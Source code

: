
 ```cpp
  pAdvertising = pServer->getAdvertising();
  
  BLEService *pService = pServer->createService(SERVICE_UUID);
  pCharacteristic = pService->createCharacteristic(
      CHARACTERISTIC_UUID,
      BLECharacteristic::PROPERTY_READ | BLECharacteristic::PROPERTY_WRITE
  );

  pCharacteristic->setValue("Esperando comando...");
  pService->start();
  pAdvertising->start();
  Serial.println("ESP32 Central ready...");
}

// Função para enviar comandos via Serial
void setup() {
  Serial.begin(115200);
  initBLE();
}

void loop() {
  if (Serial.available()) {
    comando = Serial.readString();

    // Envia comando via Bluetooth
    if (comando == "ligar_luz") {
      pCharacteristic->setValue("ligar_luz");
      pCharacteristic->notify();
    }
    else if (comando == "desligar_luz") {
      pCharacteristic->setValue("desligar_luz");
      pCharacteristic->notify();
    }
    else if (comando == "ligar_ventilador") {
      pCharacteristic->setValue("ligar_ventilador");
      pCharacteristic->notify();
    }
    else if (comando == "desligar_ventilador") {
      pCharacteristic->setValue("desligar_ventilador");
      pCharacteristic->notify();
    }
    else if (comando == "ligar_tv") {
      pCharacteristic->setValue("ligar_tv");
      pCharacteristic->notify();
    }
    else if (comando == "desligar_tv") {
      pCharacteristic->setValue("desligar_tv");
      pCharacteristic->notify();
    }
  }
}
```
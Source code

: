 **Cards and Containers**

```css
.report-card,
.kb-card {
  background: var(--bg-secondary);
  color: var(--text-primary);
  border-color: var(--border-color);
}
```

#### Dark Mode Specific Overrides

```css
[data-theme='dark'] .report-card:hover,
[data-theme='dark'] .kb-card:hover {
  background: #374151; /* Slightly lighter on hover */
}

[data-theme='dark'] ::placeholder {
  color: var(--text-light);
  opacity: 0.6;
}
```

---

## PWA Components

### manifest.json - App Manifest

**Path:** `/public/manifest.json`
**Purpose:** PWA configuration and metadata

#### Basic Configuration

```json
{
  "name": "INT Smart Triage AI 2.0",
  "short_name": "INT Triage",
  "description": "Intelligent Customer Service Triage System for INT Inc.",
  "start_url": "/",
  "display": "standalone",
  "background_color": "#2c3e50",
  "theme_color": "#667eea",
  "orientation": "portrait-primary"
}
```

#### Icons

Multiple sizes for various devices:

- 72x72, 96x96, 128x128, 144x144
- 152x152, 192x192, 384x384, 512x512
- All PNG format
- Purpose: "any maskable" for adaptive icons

============================================================

- **WHAT YOU HAVE TO DO**
Set down the whole listing again, exactly as shown above.

- **EXERCISE SOLUTION**
Source code

:
 ```cpp
  pAdvertising = pServer->getAdvertising();
  
  BLEService *pService = pServer->createService(SERVICE_UUID);
  pCharacteristic = pService->createCharacteristic(
      CHARACTERISTIC_UUID,
      BLECharacteristic::PROPERTY_READ | BLECharacteristic::PROPERTY_WRITE
  );

  pCharacteristic->setValue("Esperando comando...");
  pService->start();
  pAdvertising->start();
  Serial.println("ESP32 Central ready...");
}

// Função para enviar comandos via Serial
void setup() {
  Serial.begin(115200);
  initBLE();
}

void loop() {
  if (Serial.available()) {
    comando = Serial.readString();

    // Envia comando via Bluetooth
    if (comando == "ligar_luz") {
      pCharacteristic->setValue("ligar_luz");
      pCharacteristic->notify();
    }
    else if (comando == "desligar_luz") {
      pCharacteristic->setValue("desligar_luz");
      pCharacteristic->notify();
    }
    else if (comando == "ligar_ventilador") {
      pCharacteristic->setValue("ligar_ventilador");
      pCharacteristic->notify();
    }
    else if (comando == "desligar_ventilador") {
      pCharacteristic->setValue("desligar_ventilador");
      pCharacteristic->notify();
    }
    else if (comando == "ligar_tv") {
      pCharacteristic->setValue("ligar_tv");
      pCharacteristic->notify();
    }
    else if (comando == "desligar_tv") {
      pCharacteristic->setValue("desligar_tv");
      pCharacteristic->notify();
    }
  }
}
```
Source code

: **Cards and Containers**

```css
.report-card,
.kb-card {
  background: var(--bg-secondary);
  color: var(--text-primary);
  border-color: var(--border-color);
}
```

#### Dark Mode Specific Overrides

```css
[data-theme='dark'] .report-card:hover,
[data-theme='dark'] .kb-card:hover {
  background: #374151; /* Slightly lighter on hover */
}

[data-theme='dark'] ::placeholder {
  color: var(--text-light);
  opacity: 0.6;
}
```

---

## PWA Components

### manifest.json - App Manifest

**Path:** `/public/manifest.json`
**Purpose:** PWA configuration and metadata

#### Basic Configuration

```json
{
  "name": "INT Smart Triage AI 2.0",
  "short_name": "INT Triage",
  "description": "Intelligent Customer Service Triage System for INT Inc.",
  "start_url": "/",
  "display": "standalone",
  "background_color": "#2c3e50",
  "theme_color": "#667eea",
  "orientation": "portrait-primary"
}
```

#### Icons

Multiple sizes for various devices:

- 72x72, 96x96, 128x128, 144x144
- 152x152, 192x192, 384x384, 512x512
- All PNG format
- Purpose: "any maskable" for adaptive icons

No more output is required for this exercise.